**To do**
Below are the records; copy exactly the stretch from the line containing "[ ] Enter the Void" through the line containing "## Still Todo", both ends included, and nothing else.

**Dataset excerpts**
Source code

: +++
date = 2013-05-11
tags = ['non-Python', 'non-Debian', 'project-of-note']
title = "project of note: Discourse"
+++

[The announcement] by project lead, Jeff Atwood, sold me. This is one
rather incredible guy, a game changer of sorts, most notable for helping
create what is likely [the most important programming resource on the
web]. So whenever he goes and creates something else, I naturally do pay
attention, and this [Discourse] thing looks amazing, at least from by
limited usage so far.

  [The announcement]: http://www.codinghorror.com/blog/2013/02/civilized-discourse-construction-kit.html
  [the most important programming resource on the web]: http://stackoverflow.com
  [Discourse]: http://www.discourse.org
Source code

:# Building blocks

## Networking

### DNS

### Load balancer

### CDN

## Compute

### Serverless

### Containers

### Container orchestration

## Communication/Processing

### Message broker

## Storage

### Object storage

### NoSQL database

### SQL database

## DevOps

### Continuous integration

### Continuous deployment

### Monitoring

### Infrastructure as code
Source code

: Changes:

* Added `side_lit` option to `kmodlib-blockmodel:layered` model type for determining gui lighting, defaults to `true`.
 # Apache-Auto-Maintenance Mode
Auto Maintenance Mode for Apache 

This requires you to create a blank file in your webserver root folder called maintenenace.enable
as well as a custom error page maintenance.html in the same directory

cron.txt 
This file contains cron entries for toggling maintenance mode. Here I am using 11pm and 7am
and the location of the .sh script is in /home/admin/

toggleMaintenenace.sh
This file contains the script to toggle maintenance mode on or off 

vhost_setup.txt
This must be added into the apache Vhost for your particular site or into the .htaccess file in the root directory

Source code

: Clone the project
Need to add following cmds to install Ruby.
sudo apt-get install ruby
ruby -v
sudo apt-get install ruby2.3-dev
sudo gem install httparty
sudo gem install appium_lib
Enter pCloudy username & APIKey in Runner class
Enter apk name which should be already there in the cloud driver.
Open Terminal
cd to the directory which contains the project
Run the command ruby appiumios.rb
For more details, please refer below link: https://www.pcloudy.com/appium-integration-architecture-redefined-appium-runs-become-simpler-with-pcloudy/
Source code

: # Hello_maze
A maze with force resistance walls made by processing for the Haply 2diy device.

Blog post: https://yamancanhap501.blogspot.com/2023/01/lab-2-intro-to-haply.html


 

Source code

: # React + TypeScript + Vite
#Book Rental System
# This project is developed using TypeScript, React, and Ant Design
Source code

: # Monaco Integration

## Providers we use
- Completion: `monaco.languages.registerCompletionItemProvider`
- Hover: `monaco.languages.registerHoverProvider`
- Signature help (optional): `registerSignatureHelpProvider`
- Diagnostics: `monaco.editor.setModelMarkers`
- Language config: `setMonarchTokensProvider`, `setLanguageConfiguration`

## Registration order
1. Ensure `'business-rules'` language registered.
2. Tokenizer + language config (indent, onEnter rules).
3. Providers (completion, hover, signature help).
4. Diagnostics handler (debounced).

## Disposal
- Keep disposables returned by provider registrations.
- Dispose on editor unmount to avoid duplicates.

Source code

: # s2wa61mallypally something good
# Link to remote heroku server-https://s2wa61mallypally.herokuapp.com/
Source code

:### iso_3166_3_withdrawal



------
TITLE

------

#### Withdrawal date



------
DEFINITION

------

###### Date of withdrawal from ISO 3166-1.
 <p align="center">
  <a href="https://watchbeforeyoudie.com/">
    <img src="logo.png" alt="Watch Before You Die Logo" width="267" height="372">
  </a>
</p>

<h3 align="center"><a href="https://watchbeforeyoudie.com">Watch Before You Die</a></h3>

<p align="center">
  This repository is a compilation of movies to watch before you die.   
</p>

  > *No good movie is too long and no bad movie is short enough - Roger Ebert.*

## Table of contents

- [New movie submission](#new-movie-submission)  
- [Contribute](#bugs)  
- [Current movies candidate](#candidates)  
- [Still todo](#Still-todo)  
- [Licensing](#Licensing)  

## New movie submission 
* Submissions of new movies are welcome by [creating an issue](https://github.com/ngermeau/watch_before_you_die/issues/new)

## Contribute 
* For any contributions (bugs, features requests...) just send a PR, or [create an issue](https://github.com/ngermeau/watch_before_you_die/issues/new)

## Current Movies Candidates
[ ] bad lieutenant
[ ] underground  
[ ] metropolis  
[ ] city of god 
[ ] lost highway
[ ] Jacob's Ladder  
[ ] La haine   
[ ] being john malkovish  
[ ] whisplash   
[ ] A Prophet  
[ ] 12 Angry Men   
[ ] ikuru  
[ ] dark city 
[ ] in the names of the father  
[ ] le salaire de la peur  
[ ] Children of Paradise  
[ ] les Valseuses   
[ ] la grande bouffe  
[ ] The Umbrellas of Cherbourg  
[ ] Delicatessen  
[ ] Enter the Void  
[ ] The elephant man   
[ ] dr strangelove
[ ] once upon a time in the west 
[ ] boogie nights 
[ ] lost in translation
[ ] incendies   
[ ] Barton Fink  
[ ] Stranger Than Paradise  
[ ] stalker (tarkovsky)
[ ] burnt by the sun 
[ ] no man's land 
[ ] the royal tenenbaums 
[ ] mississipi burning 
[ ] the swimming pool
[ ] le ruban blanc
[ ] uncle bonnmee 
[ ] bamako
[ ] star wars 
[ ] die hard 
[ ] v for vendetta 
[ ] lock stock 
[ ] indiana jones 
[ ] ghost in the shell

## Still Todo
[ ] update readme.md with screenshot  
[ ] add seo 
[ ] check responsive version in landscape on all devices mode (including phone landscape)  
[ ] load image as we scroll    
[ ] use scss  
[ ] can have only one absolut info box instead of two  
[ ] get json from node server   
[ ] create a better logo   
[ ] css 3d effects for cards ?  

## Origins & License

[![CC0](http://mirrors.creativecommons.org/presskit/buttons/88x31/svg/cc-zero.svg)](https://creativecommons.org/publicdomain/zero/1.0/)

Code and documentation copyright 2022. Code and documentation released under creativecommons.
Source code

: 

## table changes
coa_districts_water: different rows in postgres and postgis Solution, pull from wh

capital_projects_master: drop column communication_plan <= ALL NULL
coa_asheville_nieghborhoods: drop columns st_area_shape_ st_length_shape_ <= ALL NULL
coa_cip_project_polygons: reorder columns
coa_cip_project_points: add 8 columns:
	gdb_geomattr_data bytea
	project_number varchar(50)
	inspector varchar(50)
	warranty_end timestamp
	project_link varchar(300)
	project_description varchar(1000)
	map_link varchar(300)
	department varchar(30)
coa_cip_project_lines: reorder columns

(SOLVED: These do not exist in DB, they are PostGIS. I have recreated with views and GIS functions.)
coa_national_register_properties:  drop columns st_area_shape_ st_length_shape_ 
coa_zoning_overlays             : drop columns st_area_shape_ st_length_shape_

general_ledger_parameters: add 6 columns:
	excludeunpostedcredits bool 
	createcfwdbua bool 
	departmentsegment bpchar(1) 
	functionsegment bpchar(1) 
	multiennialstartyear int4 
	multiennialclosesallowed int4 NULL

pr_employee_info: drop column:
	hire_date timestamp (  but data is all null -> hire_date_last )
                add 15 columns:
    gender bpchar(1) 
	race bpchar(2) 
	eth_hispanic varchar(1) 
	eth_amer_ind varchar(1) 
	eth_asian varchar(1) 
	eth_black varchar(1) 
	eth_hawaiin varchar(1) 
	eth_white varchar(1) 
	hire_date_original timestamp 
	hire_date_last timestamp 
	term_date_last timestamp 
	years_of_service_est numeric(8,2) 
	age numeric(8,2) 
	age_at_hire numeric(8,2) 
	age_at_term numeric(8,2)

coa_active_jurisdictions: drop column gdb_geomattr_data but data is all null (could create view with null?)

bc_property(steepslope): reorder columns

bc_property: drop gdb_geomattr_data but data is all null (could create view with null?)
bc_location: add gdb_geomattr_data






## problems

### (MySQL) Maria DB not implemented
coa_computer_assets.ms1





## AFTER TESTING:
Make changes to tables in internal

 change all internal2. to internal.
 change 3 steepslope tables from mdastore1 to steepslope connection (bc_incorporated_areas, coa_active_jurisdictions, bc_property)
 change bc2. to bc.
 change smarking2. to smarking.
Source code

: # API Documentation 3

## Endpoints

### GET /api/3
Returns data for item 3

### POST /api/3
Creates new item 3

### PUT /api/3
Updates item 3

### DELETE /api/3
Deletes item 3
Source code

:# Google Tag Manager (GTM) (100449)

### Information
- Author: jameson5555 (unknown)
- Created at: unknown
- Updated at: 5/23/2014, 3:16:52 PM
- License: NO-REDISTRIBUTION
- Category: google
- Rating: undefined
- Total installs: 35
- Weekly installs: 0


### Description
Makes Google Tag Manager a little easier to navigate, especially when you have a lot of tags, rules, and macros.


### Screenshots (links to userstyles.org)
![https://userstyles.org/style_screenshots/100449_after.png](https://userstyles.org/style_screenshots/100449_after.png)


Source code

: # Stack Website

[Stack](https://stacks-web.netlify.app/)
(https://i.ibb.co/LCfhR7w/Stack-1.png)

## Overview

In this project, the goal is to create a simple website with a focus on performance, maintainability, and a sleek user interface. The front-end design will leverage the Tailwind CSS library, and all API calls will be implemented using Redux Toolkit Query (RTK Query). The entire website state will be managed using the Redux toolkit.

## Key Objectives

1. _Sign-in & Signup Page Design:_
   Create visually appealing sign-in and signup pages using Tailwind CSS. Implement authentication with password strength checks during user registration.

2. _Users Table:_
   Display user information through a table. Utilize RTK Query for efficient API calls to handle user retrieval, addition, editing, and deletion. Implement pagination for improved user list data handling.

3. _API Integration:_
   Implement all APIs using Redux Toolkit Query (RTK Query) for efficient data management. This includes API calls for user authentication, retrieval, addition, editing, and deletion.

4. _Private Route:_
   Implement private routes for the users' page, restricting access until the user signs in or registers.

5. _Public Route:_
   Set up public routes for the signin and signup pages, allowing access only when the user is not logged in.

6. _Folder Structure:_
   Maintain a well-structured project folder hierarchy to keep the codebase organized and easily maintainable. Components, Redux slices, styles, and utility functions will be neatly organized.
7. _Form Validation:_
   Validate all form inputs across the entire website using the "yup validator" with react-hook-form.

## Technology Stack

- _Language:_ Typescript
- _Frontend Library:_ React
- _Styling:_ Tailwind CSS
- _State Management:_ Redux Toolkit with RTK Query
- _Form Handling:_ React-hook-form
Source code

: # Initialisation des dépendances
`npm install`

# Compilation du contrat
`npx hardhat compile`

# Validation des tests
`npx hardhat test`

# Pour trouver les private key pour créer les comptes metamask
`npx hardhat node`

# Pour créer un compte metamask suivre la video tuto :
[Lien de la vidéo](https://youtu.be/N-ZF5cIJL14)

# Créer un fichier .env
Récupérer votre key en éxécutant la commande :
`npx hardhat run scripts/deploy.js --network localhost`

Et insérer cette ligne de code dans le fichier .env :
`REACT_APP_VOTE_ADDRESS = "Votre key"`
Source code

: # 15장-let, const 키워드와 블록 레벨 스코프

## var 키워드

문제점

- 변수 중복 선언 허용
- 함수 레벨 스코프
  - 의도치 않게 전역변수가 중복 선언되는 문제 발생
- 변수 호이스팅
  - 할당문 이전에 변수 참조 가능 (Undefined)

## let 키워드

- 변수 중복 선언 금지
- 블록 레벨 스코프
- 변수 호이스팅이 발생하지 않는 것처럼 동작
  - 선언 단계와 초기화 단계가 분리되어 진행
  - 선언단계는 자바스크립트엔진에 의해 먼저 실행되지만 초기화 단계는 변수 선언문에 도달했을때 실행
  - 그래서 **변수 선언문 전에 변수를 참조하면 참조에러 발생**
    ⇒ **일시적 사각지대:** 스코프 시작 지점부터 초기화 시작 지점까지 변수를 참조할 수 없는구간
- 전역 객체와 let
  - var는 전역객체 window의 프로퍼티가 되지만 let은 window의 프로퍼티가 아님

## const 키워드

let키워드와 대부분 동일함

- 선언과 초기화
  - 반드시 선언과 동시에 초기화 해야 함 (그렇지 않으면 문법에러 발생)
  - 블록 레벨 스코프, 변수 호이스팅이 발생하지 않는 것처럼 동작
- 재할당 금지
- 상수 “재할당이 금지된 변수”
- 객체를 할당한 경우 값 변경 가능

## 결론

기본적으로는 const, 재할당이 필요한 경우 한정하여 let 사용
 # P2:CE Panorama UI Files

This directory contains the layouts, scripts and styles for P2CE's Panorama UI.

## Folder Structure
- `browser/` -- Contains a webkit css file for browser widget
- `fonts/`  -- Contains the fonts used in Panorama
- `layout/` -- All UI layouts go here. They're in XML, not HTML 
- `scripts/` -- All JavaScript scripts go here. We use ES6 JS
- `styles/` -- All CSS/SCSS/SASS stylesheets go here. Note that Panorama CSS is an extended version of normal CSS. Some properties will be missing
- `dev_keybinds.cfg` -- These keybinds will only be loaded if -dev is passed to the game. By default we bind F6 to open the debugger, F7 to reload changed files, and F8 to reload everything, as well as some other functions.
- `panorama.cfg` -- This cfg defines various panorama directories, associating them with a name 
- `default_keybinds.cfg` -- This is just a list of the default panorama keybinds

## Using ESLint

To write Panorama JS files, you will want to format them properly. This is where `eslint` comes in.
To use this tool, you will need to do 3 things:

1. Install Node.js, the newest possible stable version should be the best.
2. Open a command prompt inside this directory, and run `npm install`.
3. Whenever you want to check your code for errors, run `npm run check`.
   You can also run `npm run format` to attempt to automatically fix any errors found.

**Answer to the problem**
[ ] Enter the Void  
[ ] The elephant man   
[ ] dr strangelove
[ ] once upon a time in the west 
[ ] boogie nights 
[ ] lost in translation
[ ] incendies   
[ ] Barton Fink  
[ ] Stranger Than Paradise  
[ ] stalker (tarkovsky)
[ ] burnt by the sun 
[ ] no man's land 
[ ] the royal tenenbaums 
[ ] mississipi burning 
[ ] the swimming pool
[ ] le ruban blanc
[ ] uncle bonnmee 
[ ] bamako
[ ] star wars 
[ ] die hard 
[ ] v for vendetta 
[ ] lock stock 
[ ] indiana jones 
[ ] ghost in the shell

## Still Todo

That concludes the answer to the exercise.